◆ EXTRACTED INFORMATION ◆
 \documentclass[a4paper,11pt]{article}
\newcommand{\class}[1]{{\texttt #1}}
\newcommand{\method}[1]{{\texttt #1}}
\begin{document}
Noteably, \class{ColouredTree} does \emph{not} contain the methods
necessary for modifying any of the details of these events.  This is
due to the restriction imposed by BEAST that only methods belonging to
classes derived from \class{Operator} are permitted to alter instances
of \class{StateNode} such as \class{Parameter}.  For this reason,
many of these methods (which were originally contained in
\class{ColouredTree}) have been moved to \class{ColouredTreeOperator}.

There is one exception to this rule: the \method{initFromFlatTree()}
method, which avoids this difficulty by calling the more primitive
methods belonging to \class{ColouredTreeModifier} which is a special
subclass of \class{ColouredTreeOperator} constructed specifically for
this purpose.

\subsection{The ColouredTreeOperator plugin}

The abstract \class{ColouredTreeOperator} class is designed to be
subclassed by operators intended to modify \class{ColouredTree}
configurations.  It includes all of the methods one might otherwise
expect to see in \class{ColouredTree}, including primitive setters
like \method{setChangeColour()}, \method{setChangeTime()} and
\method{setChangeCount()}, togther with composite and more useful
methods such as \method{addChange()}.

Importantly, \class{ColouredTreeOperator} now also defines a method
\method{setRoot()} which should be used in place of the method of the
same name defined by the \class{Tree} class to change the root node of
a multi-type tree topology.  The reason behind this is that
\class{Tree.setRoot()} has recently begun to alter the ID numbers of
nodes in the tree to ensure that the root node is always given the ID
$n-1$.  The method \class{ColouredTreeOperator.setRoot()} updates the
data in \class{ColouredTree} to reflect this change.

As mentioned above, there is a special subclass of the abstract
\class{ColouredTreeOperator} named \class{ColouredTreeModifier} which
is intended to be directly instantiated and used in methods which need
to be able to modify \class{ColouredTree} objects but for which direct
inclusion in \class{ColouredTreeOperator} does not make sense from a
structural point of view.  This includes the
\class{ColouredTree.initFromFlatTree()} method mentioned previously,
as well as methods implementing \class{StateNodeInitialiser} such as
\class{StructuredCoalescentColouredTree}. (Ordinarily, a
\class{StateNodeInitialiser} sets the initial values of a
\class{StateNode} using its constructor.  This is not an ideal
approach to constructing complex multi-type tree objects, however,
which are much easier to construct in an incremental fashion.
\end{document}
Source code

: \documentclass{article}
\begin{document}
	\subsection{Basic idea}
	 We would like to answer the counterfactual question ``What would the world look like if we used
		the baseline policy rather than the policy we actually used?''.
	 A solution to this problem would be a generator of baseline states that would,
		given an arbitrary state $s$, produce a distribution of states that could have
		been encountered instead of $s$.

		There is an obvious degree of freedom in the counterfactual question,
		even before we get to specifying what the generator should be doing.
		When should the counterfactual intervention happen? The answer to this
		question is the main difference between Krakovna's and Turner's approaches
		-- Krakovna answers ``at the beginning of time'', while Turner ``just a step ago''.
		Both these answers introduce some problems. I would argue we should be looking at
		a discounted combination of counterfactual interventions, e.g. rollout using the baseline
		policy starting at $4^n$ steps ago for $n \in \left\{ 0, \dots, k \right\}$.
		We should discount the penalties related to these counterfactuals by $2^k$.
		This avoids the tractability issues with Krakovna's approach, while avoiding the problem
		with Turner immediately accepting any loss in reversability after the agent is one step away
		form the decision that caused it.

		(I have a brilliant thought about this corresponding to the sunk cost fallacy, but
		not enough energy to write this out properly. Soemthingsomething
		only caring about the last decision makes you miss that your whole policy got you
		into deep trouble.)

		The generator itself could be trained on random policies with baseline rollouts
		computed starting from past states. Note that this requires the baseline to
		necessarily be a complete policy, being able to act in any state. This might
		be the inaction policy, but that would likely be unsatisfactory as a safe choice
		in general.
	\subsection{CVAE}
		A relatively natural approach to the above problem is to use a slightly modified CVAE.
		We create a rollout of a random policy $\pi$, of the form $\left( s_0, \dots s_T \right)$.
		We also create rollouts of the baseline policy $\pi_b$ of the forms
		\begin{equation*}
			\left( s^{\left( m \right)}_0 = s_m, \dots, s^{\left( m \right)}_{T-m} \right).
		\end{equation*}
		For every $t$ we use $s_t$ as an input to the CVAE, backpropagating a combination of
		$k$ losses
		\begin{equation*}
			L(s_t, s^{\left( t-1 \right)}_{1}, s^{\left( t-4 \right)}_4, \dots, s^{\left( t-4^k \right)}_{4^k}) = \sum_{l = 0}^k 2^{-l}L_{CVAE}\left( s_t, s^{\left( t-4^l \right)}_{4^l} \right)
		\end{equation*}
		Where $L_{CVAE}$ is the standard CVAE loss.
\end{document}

◆ WORK ITEM ◆
Exactly as they appear, please write out the lines from the opening of the listing above down to the line containing "designed to be", with both end lines included.

◆ COMPLETED EXERCISE ◆
 \documentclass[a4paper,11pt]{article}
\newcommand{\class}[1]{{\texttt #1}}
\newcommand{\method}[1]{{\texttt #1}}
\begin{document}
Noteably, \class{ColouredTree} does \emph{not} contain the methods
necessary for modifying any of the details of these events.  This is
due to the restriction imposed by BEAST that only methods belonging to
classes derived from \class{Operator} are permitted to alter instances
of \class{StateNode} such as \class{Parameter}.  For this reason,
many of these methods (which were originally contained in
\class{ColouredTree}) have been moved to \class{ColouredTreeOperator}.

There is one exception to this rule: the \method{initFromFlatTree()}
method, which avoids this difficulty by calling the more primitive
methods belonging to \class{ColouredTreeModifier} which is a special
subclass of \class{ColouredTreeOperator} constructed specifically for
this purpose.

\subsection{The ColouredTreeOperator plugin}

The abstract \class{ColouredTreeOperator} class is designed to be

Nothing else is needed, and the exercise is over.